TASK BRIEF
Look through the entries below. Report each line that has the word "conocimiento" in it.

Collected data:
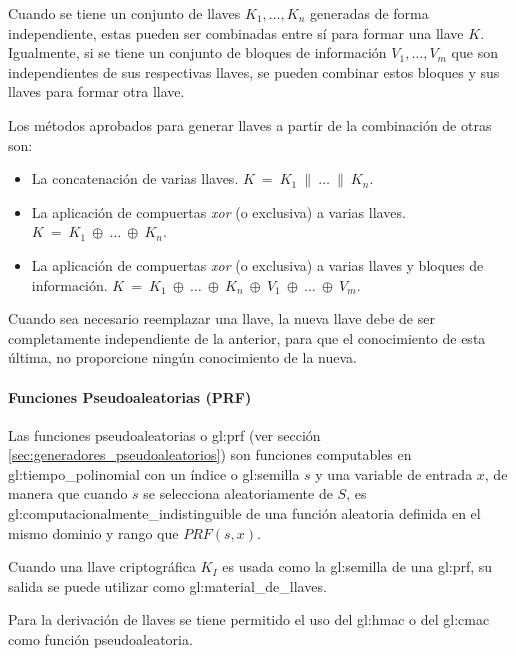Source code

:Cuando se tiene un conjunto de llaves $K_1, \dots, K_n$ generadas de forma
independiente, estas pueden ser combinadas entre sí para formar una llave $K$.
Igualmente, si se tiene un conjunto de bloques de información $V_1, \dots,
V_m$ que son independientes de sus respectivas llaves, se pueden combinar
estos bloques y sus llaves para formar otra llave.

Los métodos aprobados para generar llaves a partir de la combinación de
otras son:
\begin{itemize}

  \item La concatenación de varias llaves.
    $K\: =\: K_1\: \parallel\: \dots\: \parallel\: K_n$.

  \item La aplicación de compuertas \textit{xor} (o exclusiva) a varias llaves.
    $K\: =\: K_1\: \oplus\: \dots\: \oplus\: K_n$.

  \item La aplicación de compuertas \textit{xor} (o exclusiva) a varias llaves
    y bloques de información.
    $K\: =\: K_1\: \oplus\: \dots\: \oplus\: K_n\:
    \oplus\: V_1\: \oplus\: \dots\: \oplus\: V_m$.

\end{itemize}

Cuando sea necesario reemplazar una llave, la nueva llave debe de ser
completamente independiente de la anterior, para que el conocimiento de esta
última, no proporcione ningún conocimiento de la nueva.


\paragraph{Funciones Pseudoaleatorias (PRF)}

Las funciones pseudoaleatorias o \gls{gl:prf} (ver sección
\ref{sec:generadores_pseudoaleatorios}) son funciones computables en
\gls{gl:tiempo_polinomial} con un índice o \gls{gl:semilla} $s$ y una variable
de entrada $x$, de manera que cuando $s$ se selecciona aleatoriamente de $S$,
es \gls{gl:computacionalmente_indistinguible} de una función aleatoria
definida en el mismo dominio y rango que $PRF(s,x)$.

Cuando una llave criptográfica $K_I$ es usada como la \gls{gl:semilla} de una
\gls{gl:prf}, su salida se puede utilizar como \gls{gl:material_de_llaves}.

Para la derivación de llaves se tiene permitido el uso del \gls{gl:hmac} o
del \gls{gl:cmac} como función pseudoaleatoria.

ANSWER SECTION
completamente independiente de la anterior, para que el conocimiento de esta
última, no proporcione ningún conocimiento de la nueva.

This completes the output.